M. Hewson: Bini Smaghi spinge al rialzo la moneta unica
Euro in rafforzamento su Dollaro e Sterlina a seguito delle parole di Bini Smaghi secondo il quale la Bce non può rimandare il rialzo dei tassi a causa dei problemi dei Paesi periferici, rimarcando la sua opposizione ad ogni tipo di ristrutturazione del debito greco. Il livello da tenere sotto osservazione è quello di $1.4290. Dollaro detinato ad ulteriori indebolimenti a seguito delle pubblicazione delle minute della Fed che hanno mostrato un’evidente spaccatura all’interno del Fomc circa le prossime mosse di politica monetaria. Cambio DollaroYen ancora fermo nel canale 81/82.80.
FOREX MORNING COMMENT
London – 19th May 2011
Last nights FOMC minutes showed that there was significant discussion amongst members of how to go about normalising monetary policy post QE2, with a number of Fed members wary of rising inflation risks. Nonetheless most members felt that rate policy was the best way to achieve that and then selling off assets afterwards. In any case this isn’t likely to happen any time soon especially with US unemployment remaining at historically high levels, and as such the US dollar is likely to remain on the weak side, unless inflation expectations start to move higher. Today’s weekly jobless claims are expected to remain above 400k, coming in at 420k, down slightly from last weeks 430k.
The pound has continued its recent weak tone after the publication of the latest minutes of the May monetary policy committee meeting showed no change in voting patterns. There had been some speculation that Martin Weale may have wavered in his hawkish intent, but that was dispelled, despite recent weak economic data. Andrew Sentance signed off his tenure with another call for a 0.5% hike leaving only two hawks remaining on the committee, and new boy Ben Broadbent’s intentions as yet unclear.
Despite disappointing unemployment data yesterday it is to be hoped that last months extended Easter break and Royal Wedding could have given the April retail sales figures a significant tourist related boost with expectations of a rise of 0.8%, up from March’s 0.2%.
The pound has come off particularly badly against the single currency which was boosted by some particularly hawkish comments from ECB member Lorenzo Bini-Smaghi when he stated that the ECB cannot delay rate hikes to help peripheral states. He also reiterated his opposition to any type of restructuring of Greek debt, soft or otherwise, putting the ECB on a possible collision course with EU politicians. The Greece issue remains the wild card with respect to the single currency and while unresolved remains a very dark cloud on the horizon, and higher rates will only exacerbate the situation.
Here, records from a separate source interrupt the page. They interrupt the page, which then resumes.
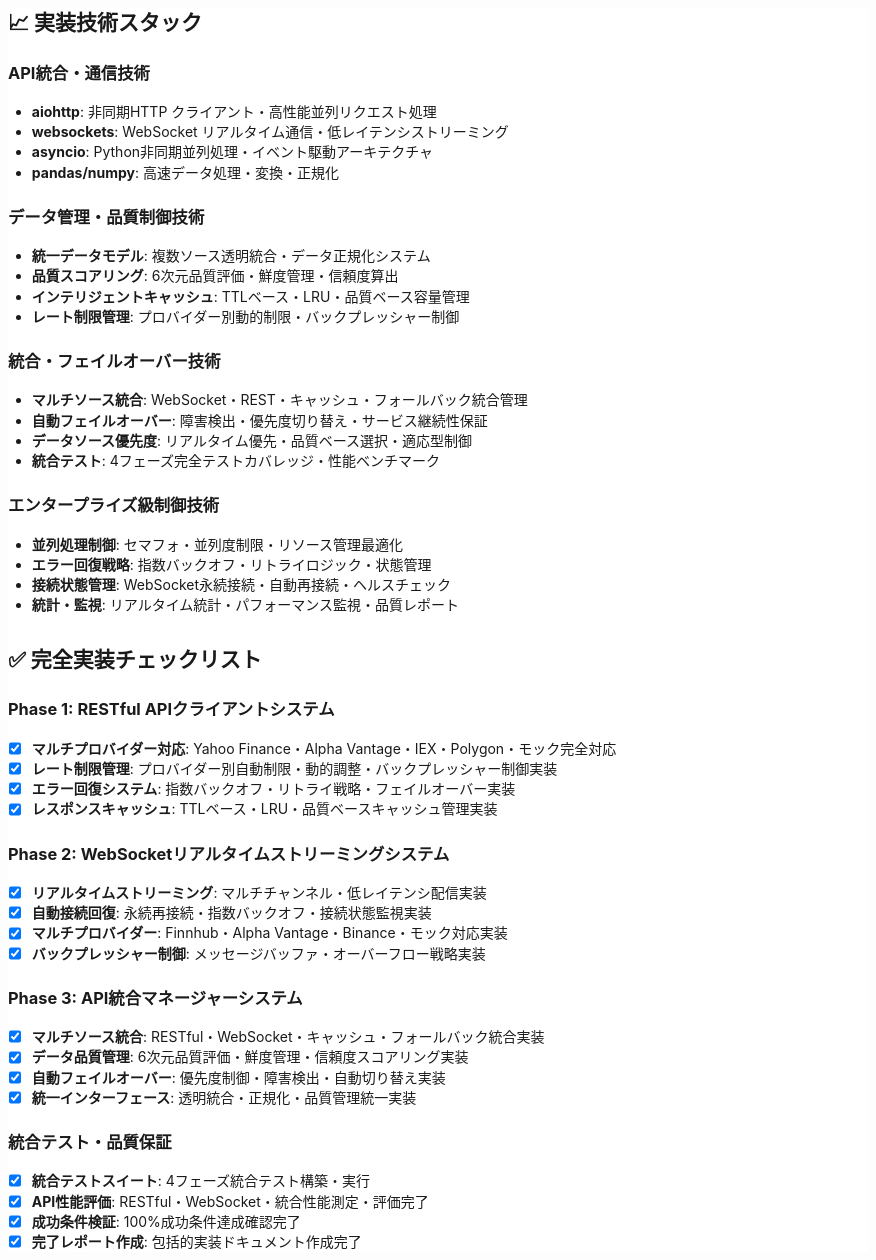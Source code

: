 ## 📈 実装技術スタック

### API統合・通信技術
- **aiohttp**: 非同期HTTP クライアント・高性能並列リクエスト処理
- **websockets**: WebSocket リアルタイム通信・低レイテンシストリーミング
- **asyncio**: Python非同期並列処理・イベント駆動アーキテクチャ
- **pandas/numpy**: 高速データ処理・変換・正規化

### データ管理・品質制御技術
- **統一データモデル**: 複数ソース透明統合・データ正規化システム
- **品質スコアリング**: 6次元品質評価・鮮度管理・信頼度算出
- **インテリジェントキャッシュ**: TTLベース・LRU・品質ベース容量管理
- **レート制限管理**: プロバイダー別動的制限・バックプレッシャー制御

### 統合・フェイルオーバー技術
- **マルチソース統合**: WebSocket・REST・キャッシュ・フォールバック統合管理
- **自動フェイルオーバー**: 障害検出・優先度切り替え・サービス継続性保証
- **データソース優先度**: リアルタイム優先・品質ベース選択・適応型制御
- **統合テスト**: 4フェーズ完全テストカバレッジ・性能ベンチマーク

### エンタープライズ級制御技術
- **並列処理制御**: セマフォ・並列度制限・リソース管理最適化
- **エラー回復戦略**: 指数バックオフ・リトライロジック・状態管理
- **接続状態管理**: WebSocket永続接続・自動再接続・ヘルスチェック
- **統計・監視**: リアルタイム統計・パフォーマンス監視・品質レポート

## ✅ 完全実装チェックリスト

### Phase 1: RESTful APIクライアントシステム
- [x] **マルチプロバイダー対応**: Yahoo Finance・Alpha Vantage・IEX・Polygon・モック完全対応
- [x] **レート制限管理**: プロバイダー別自動制限・動的調整・バックプレッシャー制御実装
- [x] **エラー回復システム**: 指数バックオフ・リトライ戦略・フェイルオーバー実装
- [x] **レスポンスキャッシュ**: TTLベース・LRU・品質ベースキャッシュ管理実装

### Phase 2: WebSocketリアルタイムストリーミングシステム
- [x] **リアルタイムストリーミング**: マルチチャンネル・低レイテンシ配信実装
- [x] **自動接続回復**: 永続再接続・指数バックオフ・接続状態監視実装
- [x] **マルチプロバイダー**: Finnhub・Alpha Vantage・Binance・モック対応実装
- [x] **バックプレッシャー制御**: メッセージバッファ・オーバーフロー戦略実装

### Phase 3: API統合マネージャーシステム
- [x] **マルチソース統合**: RESTful・WebSocket・キャッシュ・フォールバック統合実装
- [x] **データ品質管理**: 6次元品質評価・鮮度管理・信頼度スコアリング実装
- [x] **自動フェイルオーバー**: 優先度制御・障害検出・自動切り替え実装
- [x] **統一インターフェース**: 透明統合・正規化・品質管理統一実装

### 統合テスト・品質保証
- [x] **統合テストスイート**: 4フェーズ統合テスト構築・実行
- [x] **API性能評価**: RESTful・WebSocket・統合性能測定・評価完了
- [x] **成功条件検証**: 100%成功条件達成確認完了
- [x] **完了レポート作成**: 包括的実装ドキュメント作成完了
EURUSD – the 55 day MA at 1.4290 remains a key resistance level and continues to hem the single currency in on the topside. A break above 1.4290 however could well target a quick run up to 1.4380/1.4400. On the downside the 1.4180 level is a key support and a key barrier to a test towards the 200 week MA around the 1.4000 area, a break of which could see a test of 1.3905 and the 50% retracement of the up move from the 1.2870 lows to the recent peaks at 1.4940.
GBPUSD – the pound continues to struggle at the 55 day MA and yesterday’s weakness saw the move to 1.6130 we had been looking for with respect to the head and shoulders break first mentioned some days ago. The next support level lies around the 1.6060 level which is trend line support from the lows last May at 1.4230. Pullbacks should continue to find resistance around yesterday’s highs and while below 1.6290 the focus remains on the major support level on the downside, which remains around 1.5965, the February and March lows.
EURGBP – against expectations the upper line resistance at 0.8785 gave way and triggered further gains towards the 0.8850 level. We now have to decide whether this is a short squeeze or change in trend. There is a significant congestion resistance between 0.8850 and 0.8870 which could well provoke a pullback towards the 0.8780 area. The break higher certainly requires a strategy reassessment and while above 0.8780 further gains look likely having overcome the 55 day MA, which means a re-test of the 0.8930 area in the longer term.
USDJPY – the yen remains a bit of a conundrum due to soft US bond yields; however a weaker yen scenario remains the preferred one, especially given that the economy fell back into recession due to the earthquake with Q1 GDP declining 0.9%. After the sharp move higher the US dollar slipped back below 81.00 rebounding from 80.90 but still remains on course for a move towards the 55 day MA at 82.05, with a break targeting the 200 day MA at 82.80. Longer term support remains around the 80.20 area which is trend line support from the all-time lows at 76.25. A move below 79.80 could well target further losses towards 78.80.